Pristina was crawling witharmed police. We decided to drive north. A few miles away, we spotted houses ablaze on the hillside and stopped, just as 50-odd dilapidated army vehicles rolled by. A soldier in a black mask, atop an armoured personnel carrier, flashed us the three-fingered Serb salute. He was all smiles. But then a car screeched to a halt and out jumped a civilian armed with a Kalashnikov. "It's OK," we said, as calmly as possible. "We're journalists." He inspected our Yugoslav press cards, and then waved us on.

Fear is not confined to the Albanian population in Kosovo. The Serb minority lives here in terror of the KLA. But most of the victims are Albanian. The red-tiled houses on the southern edge of Pristina were emptying fast as families left, carrying back-packs and plastic bags, to the sound of artillery booming to the west.

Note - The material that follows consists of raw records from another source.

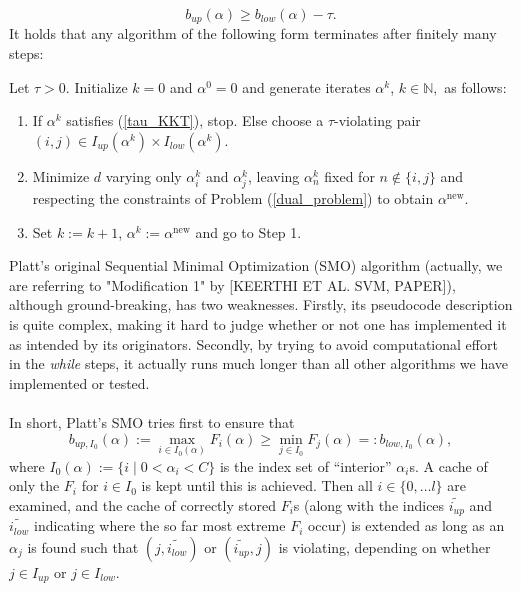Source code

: \begin{equation}\label{tau_KKT}
b_{up}(\alpha) \geq b_{low}(\alpha) - \tau.
\end{equation}
It holds that any algorithm of the following form terminates after finitely many steps:
\begin{algorithm}\label{GSMO} Let $\tau > 0$. Initialize $k = 0 $ and $\alpha^0 = 0$ and generate iterates $\alpha^k$, $k \in \mathbb{N},$ as follows: 
\begin{enumerate}
\item If $\alpha^k$ satisfies (\ref{tau_KKT}), stop. Else choose a $\tau$-violating pair $(i,j) \in I_{up}(\alpha^k) \times I_{low}(\alpha^k)$.
\item Minimize $d$ varying only $\alpha^k_i$ and $\alpha^k_j$, leaving $\alpha^k_n$ fixed for $n \notin \{i,j\}$ and respecting the constraints of Problem (\ref{dual_problem}) to obtain $\alpha^{\text{new}}$.
\item Set $k := k+1$, $\alpha^k := \alpha^{\text{new}}$ and go to Step 1.
\end{enumerate}
\end{algorithm} 
Platt's original Sequential Minimal Optimization (SMO) algorithm (actually, we are referring to "Modification 1" by \cite{keerthisvm}[KEERTHI ET AL. SVM, PAPER]), although ground-breaking, has two weaknesses. Firstly, its pseudocode description is quite complex, making it hard to judge whether or not one has implemented it as intended by its originators. Secondly, by trying to avoid computational effort in the \textit{while} steps, it actually runs much longer than all other algorithms we have implemented or tested.\\\\
In short, Platt's SMO tries first to ensure that
\[
b_{up,I_0}(\alpha) := \max_{i \in I_0(\alpha)} F_i(\alpha) \geq \min_{j \in I_0} F_j(\alpha) =: b_{low,I_0}(\alpha),
\]
where $I_0(\alpha) := \{ i  \mid  0 < \alpha_i < C \}$ is the index set of ``interior'' $\alpha_i$s. A cache of only the $F_i$ for $i \in I_0$ is kept until this is achieved. Then all $i \in \{0,\ldots l\}$ are examined, and the cache of correctly stored $F_i$s (along with the indices $\widetilde{i_{up}}$ and $\widetilde{i_{low}}$ indicating where the so far most extreme $F_i$ occur) is extended as long as an $\alpha_j$ is found such that $(j,\widetilde{i_{low}})$ or $(\widetilde{i_{up}},j)$ is violating, depending on whether $j \in I_{up}$ or $j \in I_{low}$.\\\\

But Mustafa Pacoli lay under a blanket, unable to move after a visit from the police. He is 82.

"They hit him on the head with that," his daughter Sevdije said, pointing to a small wooden table. "They were shouting, `Where are your sons? Where is your gun? Your sons are in the KLA'."

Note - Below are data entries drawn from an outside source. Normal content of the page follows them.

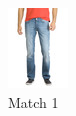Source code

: \begin{figure}[H]
\begin{subfigure}[b]{0.19\textwidth}
      \includegraphics[width=\textwidth]{images/output4.jpeg}
      \caption{Match 1}
  \end{subfigure}
  \begin{subfigure}[b]{0.19\textwidth}

\end{subfigure}
\end{figure}
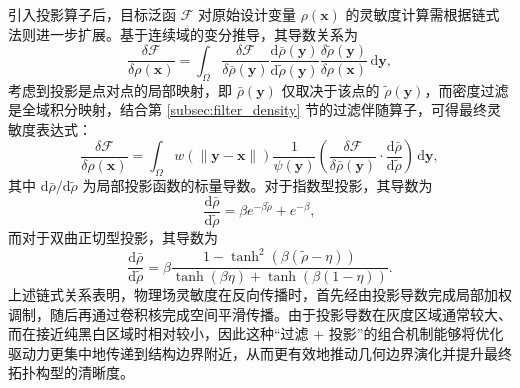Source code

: 引入投影算子后，目标泛函 $\mathcal{F}$ 对原始设计变量 $\rho(\boldsymbol{x})$ 的灵敏度计算需根据链式法则进一步扩展。基于连续域的变分推导，其导数关系为
\[
\frac{\delta \mathcal{F}}{\delta \rho(\boldsymbol{x})} = \int_{\Omega} \frac{\delta \mathcal{F}}{\delta \bar{\rho}(\boldsymbol{y})} \frac{\mathrm{d} \bar{\rho}(\boldsymbol{y})}{\mathrm{d} \tilde{\rho}(\boldsymbol{y})} \frac{\delta \tilde{\rho}(\boldsymbol{y})}{\delta \rho(\boldsymbol{x})} \, \mathrm{d}\boldsymbol{y},
\]
考虑到投影是点对点的局部映射，即 $\bar{\rho}(\boldsymbol{y})$ 仅取决于该点的 $\tilde{\rho}(\boldsymbol{y})$，而密度过滤是全域积分映射，结合第 \ref{subsec:filter_density} 节的过滤伴随算子，可得最终灵敏度表达式：
\begin{equation} \label{eq:ch2_final_chain_rule}
	\frac{\delta \mathcal{F}}{\delta \rho(\boldsymbol{x})} = \int_{\Omega} w(\|\boldsymbol{y} - \boldsymbol{x}\|) \frac{1}{\psi(\boldsymbol{y})} \left( \frac{\delta \mathcal{F}}{\delta \bar{\rho}(\boldsymbol{y})} \cdot \frac{\mathrm{d} \bar{\rho}}{\mathrm{d} \tilde{\rho}} \right) \, \mathrm{d}\boldsymbol{y},
\end{equation}
其中 $\mathrm{d} \bar{\rho} / \mathrm{d} \tilde{\rho}$ 为局部投影函数的标量导数。对于指数型投影，其导数为
\[
\frac{\mathrm{d} \bar{\rho}}{\mathrm{d} \tilde{\rho}} = \beta e^{-\beta \tilde{\rho}} + e^{-\beta},
\]
而对于双曲正切型投影，其导数为
\[
\frac{\mathrm{d} \bar{\rho}}{\mathrm{d} \tilde{\rho}} = \beta \frac{1 - \tanh^2(\beta (\tilde{\rho} - \eta))}{\tanh(\beta \eta) + \tanh(\beta (1 - \eta))}.
\]
上述链式关系表明，物理场灵敏度在反向传播时，首先经由投影导数完成局部加权调制，随后再通过卷积核完成空间平滑传播。由于投影导数在灰度区域通常较大、而在接近纯黑白区域时相对较小，因此这种“过滤 + 投影”的组合机制能够将优化驱动力更集中地传递到结构边界附近，从而更有效地推动几何边界演化并提升最终拓扑构型的清晰度。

Back in Pristina, two Serb policemen killed by the Albanians were buried. "The situation is explosive, everyone is waiting for the [Nato] bombing," said Maliq Gashi, at the funeral of Arianit Kelmendi, an Albanian killed in a retaliatory attack on a cafe.

"When the Serbs leave a place they always destroy it first ... I'm afraid they will do it in Kosovo."